Regimes of spray formation in gas-centered swirl coaxial atomizers

TL;DR

This study experimentally investigates spray formation in gas-centered swirl coaxial atomizers, identifying various breakup regimes and their characteristics using high-speed imaging, revealing how different regimes influence spray behavior.

Contribution

It classifies and describes multiple spray regimes in gas-centered swirl atomizers, providing detailed insights into their breakup mechanisms and the influence of flow parameters.

Findings

Identified four distinct spray regimes: wave-assisted, perforated, segmented, and pulsation.

Described the breakup mechanisms and features of each regime.

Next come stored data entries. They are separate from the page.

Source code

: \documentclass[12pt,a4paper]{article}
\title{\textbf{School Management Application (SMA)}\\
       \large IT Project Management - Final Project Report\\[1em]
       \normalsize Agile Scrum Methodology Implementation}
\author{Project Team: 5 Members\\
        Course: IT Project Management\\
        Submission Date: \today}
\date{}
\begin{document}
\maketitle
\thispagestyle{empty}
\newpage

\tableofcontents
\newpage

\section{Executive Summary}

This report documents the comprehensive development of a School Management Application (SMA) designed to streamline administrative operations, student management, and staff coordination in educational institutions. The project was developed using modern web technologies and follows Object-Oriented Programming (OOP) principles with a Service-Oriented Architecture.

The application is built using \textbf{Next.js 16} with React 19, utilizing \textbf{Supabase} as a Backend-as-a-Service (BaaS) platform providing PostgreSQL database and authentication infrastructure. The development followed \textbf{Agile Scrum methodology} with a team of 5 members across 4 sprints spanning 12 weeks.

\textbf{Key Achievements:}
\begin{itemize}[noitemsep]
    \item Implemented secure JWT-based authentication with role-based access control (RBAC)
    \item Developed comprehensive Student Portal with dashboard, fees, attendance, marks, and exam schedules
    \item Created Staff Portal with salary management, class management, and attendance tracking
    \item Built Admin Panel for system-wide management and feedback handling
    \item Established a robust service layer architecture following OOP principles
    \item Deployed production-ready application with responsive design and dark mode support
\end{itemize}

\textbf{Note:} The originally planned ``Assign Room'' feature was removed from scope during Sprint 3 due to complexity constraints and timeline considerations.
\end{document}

Showed the impact of air-to-liquid momentum ratios on spray behavior.

Abstract

Spray formation in ambient atmosphere from gas-centered swirl coaxial atomizers is described by carrying out experiments in a spray test facility. The atomizer discharges a circular air jet and an axisymmetric swirling water sheet from its coaxially arranged inner and outer orifices. A high-speed digital imaging system along with a backlight illumination arrangement is employed to record the details of liquid sheet breakup and spray development. Spray regimes exhibiting different sheet breakup mechanisms are identified and their characteristic features presented. The identified spray regimes are wave-assisted sheet breakup, perforated sheet breakup, segmented sheet breakup, and pulsation spray regime. In the regime of wave-assisted sheet breakup, the sheet breakup shows features similar to the breakup of two-dimensional planar air-blasted liquid sheets. At high air-to-liquid momentum ratios, the interaction process between the axisymmetric swirling liquid sheet and the circular air jet develops spray processes which are more specific to the atomizer studied here. The spray exhibits a periodic ejection of liquid masses whose features are dominantly controlled by the central air jet.